------ Provided material ------
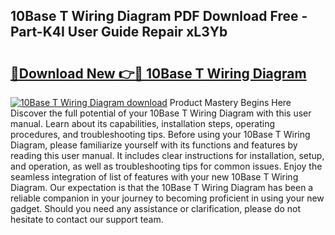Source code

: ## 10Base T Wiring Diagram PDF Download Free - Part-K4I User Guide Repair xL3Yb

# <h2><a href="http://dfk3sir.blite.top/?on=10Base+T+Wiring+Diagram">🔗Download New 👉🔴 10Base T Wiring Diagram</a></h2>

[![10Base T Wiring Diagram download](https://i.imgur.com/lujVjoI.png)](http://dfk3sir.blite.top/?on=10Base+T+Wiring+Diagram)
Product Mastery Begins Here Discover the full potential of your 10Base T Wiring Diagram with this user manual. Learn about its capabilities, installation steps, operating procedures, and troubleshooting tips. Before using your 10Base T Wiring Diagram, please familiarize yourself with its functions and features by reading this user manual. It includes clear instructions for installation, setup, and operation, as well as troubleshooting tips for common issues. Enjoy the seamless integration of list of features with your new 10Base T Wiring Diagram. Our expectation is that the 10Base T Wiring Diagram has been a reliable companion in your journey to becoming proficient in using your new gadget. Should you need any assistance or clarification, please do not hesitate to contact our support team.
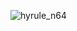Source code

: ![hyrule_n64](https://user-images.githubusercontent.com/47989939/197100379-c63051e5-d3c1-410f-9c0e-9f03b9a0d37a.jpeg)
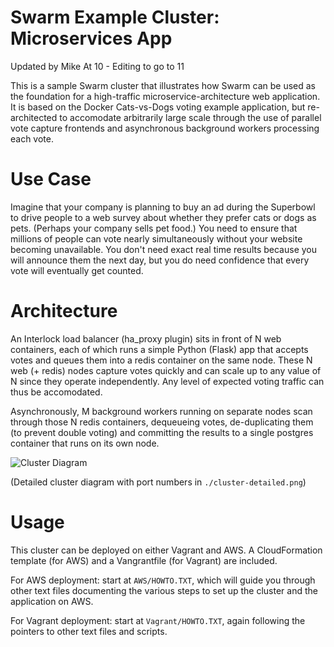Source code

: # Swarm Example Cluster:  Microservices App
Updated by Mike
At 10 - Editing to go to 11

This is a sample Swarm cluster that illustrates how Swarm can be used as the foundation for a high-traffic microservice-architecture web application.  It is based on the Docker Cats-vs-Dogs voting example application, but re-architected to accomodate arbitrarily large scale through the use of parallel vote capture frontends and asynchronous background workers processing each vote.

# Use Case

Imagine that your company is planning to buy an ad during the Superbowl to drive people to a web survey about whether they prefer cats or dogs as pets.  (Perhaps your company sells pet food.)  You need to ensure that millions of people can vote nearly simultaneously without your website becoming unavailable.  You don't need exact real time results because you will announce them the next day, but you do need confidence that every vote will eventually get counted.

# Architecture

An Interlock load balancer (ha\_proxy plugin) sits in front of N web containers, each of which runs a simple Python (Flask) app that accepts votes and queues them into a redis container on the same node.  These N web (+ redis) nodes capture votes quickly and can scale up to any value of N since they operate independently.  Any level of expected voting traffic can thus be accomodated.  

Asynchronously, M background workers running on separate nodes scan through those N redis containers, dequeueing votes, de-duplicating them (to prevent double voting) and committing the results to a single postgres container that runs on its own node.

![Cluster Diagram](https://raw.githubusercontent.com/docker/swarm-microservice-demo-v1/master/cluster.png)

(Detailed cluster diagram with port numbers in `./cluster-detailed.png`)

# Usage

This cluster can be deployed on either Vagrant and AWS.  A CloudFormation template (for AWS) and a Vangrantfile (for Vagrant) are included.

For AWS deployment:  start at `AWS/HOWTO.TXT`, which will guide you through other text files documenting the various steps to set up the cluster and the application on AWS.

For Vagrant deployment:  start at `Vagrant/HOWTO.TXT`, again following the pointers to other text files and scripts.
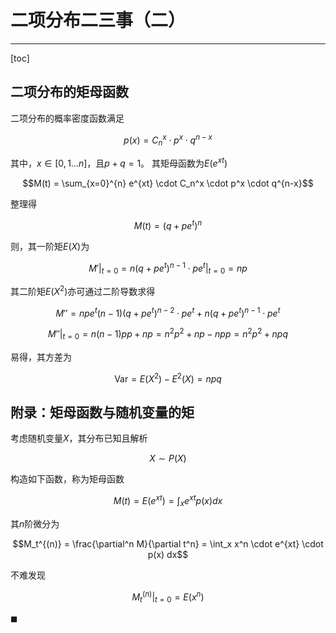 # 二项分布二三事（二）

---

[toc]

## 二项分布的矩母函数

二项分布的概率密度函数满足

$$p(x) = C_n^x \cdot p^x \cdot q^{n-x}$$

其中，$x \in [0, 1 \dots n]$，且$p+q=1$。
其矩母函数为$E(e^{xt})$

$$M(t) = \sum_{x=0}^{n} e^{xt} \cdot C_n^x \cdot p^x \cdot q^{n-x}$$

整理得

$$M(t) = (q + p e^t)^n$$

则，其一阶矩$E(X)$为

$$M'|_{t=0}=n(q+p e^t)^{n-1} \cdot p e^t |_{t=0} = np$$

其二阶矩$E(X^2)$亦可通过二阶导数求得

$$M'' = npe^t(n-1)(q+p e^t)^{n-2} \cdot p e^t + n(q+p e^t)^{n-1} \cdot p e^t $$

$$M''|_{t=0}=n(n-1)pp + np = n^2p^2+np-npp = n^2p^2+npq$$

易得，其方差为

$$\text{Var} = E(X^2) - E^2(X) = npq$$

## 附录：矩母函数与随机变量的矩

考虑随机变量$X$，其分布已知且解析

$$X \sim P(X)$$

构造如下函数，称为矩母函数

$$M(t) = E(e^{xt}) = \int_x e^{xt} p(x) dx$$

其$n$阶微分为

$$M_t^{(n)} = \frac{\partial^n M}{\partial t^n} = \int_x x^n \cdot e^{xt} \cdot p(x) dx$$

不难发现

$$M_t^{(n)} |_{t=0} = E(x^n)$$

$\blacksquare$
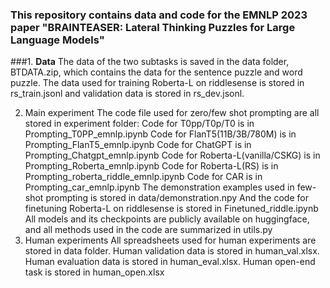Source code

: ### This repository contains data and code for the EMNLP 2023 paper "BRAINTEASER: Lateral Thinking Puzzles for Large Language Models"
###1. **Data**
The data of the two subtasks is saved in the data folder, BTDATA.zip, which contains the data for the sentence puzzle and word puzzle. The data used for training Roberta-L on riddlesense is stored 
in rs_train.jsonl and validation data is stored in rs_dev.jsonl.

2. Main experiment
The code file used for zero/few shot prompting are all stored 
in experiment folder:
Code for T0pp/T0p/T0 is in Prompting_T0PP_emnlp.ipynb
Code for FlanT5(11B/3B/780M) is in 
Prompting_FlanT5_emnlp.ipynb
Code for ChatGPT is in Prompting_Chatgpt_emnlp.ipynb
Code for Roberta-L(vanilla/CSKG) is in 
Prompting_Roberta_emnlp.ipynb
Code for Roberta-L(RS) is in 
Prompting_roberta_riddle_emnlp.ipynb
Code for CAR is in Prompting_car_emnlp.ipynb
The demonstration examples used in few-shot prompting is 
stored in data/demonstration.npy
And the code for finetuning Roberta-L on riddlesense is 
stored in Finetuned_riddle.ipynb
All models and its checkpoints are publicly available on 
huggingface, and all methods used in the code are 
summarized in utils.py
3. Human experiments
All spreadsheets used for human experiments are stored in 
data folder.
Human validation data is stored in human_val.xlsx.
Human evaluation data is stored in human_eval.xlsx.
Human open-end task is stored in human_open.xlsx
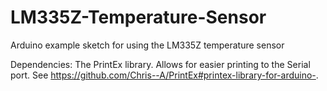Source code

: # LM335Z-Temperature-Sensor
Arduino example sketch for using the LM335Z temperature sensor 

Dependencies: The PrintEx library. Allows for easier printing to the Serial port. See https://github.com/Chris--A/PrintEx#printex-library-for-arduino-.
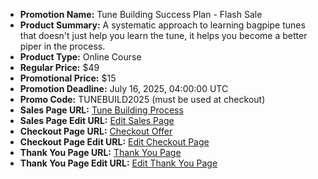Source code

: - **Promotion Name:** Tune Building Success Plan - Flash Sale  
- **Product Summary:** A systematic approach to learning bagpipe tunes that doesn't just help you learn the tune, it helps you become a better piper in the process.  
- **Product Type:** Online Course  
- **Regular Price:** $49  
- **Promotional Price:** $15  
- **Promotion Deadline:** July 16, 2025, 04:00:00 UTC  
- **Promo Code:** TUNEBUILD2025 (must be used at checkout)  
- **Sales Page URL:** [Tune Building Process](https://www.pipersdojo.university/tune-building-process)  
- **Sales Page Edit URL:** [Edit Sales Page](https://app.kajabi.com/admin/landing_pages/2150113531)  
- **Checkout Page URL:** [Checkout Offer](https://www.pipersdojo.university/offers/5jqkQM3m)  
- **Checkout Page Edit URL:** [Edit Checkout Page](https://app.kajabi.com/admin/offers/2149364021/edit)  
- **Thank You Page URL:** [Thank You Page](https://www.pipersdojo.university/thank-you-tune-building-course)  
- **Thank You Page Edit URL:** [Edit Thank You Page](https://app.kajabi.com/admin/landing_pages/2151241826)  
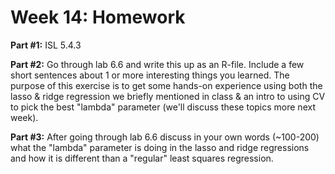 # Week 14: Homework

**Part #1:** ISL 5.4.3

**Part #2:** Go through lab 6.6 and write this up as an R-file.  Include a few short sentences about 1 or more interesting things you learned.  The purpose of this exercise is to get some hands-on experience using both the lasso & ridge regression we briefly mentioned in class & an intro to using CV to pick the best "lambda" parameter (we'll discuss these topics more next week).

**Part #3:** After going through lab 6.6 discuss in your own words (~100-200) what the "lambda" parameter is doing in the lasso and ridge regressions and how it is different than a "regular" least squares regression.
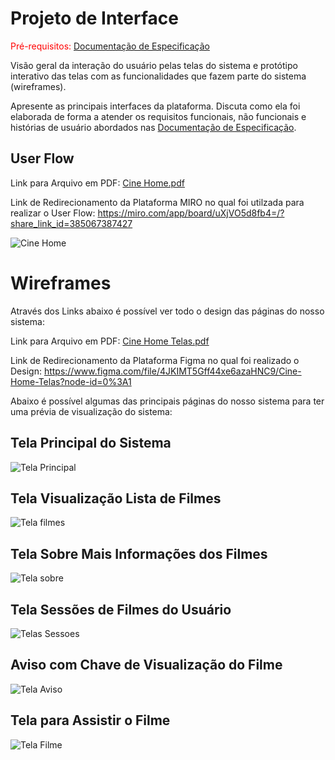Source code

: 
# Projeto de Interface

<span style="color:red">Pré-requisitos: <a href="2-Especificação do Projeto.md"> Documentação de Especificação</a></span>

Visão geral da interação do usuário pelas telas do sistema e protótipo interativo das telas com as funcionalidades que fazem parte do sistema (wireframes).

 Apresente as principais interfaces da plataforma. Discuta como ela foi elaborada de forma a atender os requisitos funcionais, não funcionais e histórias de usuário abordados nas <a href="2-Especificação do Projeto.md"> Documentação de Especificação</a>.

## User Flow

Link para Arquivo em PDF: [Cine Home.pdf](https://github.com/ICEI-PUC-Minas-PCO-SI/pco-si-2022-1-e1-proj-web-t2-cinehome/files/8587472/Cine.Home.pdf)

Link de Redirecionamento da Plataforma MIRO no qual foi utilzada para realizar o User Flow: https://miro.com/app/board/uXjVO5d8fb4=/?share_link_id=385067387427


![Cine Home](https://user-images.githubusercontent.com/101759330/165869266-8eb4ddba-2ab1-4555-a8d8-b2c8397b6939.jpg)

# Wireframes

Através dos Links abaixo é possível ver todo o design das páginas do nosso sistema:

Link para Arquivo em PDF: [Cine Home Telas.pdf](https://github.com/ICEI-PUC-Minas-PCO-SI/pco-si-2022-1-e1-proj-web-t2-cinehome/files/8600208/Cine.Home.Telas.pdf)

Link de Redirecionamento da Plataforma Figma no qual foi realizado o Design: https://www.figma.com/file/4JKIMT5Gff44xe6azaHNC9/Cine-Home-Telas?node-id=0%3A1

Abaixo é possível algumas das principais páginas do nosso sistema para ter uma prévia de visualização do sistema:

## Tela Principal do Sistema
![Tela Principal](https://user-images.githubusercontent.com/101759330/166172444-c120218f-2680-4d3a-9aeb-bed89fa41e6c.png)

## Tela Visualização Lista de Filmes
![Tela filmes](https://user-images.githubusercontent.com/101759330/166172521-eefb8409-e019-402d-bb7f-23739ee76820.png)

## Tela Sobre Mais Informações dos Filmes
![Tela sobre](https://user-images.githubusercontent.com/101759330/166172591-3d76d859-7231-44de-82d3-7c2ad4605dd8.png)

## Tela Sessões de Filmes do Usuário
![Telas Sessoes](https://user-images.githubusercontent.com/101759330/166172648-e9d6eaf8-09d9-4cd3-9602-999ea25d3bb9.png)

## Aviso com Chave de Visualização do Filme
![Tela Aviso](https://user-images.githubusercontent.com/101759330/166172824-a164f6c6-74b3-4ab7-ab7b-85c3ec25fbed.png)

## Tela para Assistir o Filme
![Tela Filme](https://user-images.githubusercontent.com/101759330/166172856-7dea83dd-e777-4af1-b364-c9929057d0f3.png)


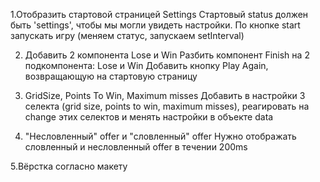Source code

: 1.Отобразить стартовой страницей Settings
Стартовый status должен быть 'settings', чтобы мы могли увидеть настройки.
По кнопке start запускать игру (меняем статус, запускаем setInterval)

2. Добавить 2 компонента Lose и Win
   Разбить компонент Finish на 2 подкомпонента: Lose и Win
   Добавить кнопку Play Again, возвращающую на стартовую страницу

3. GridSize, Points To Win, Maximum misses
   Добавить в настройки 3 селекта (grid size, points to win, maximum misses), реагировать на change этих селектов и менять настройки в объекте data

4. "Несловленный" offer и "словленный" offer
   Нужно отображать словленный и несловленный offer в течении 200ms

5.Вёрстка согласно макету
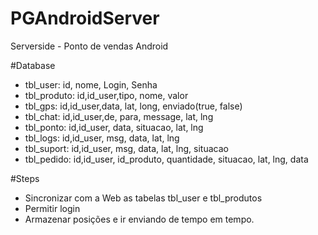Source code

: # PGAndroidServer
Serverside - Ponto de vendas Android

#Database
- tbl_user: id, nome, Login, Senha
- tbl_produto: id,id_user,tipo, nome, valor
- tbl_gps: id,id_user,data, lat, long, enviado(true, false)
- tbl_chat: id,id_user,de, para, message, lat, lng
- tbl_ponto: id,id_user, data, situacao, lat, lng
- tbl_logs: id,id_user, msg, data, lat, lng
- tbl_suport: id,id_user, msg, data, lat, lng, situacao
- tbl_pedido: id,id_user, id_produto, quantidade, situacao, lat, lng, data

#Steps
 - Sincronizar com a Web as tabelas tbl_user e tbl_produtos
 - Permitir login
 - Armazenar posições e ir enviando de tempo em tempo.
------
:: Task objective ::
Output the material above exactly, but only from the line that carries "## 二项分布的矩母函数" through the line that carries "e^t + n(q+p".

:: Exercise answer ::
## 二项分布的矩母函数

二项分布的概率密度函数满足

$$p(x) = C_n^x \cdot p^x \cdot q^{n-x}$$

其中，$x \in [0, 1 \dots n]$，且$p+q=1$。
其矩母函数为$E(e^{xt})$

$$M(t) = \sum_{x=0}^{n} e^{xt} \cdot C_n^x \cdot p^x \cdot q^{n-x}$$

整理得

$$M(t) = (q + p e^t)^n$$

则，其一阶矩$E(X)$为

$$M'|_{t=0}=n(q+p e^t)^{n-1} \cdot p e^t |_{t=0} = np$$

其二阶矩$E(X^2)$亦可通过二阶导数求得

$$M'' = npe^t(n-1)(q+p e^t)^{n-2} \cdot p e^t + n(q+p e^t)^{n-1} \cdot p e^t $$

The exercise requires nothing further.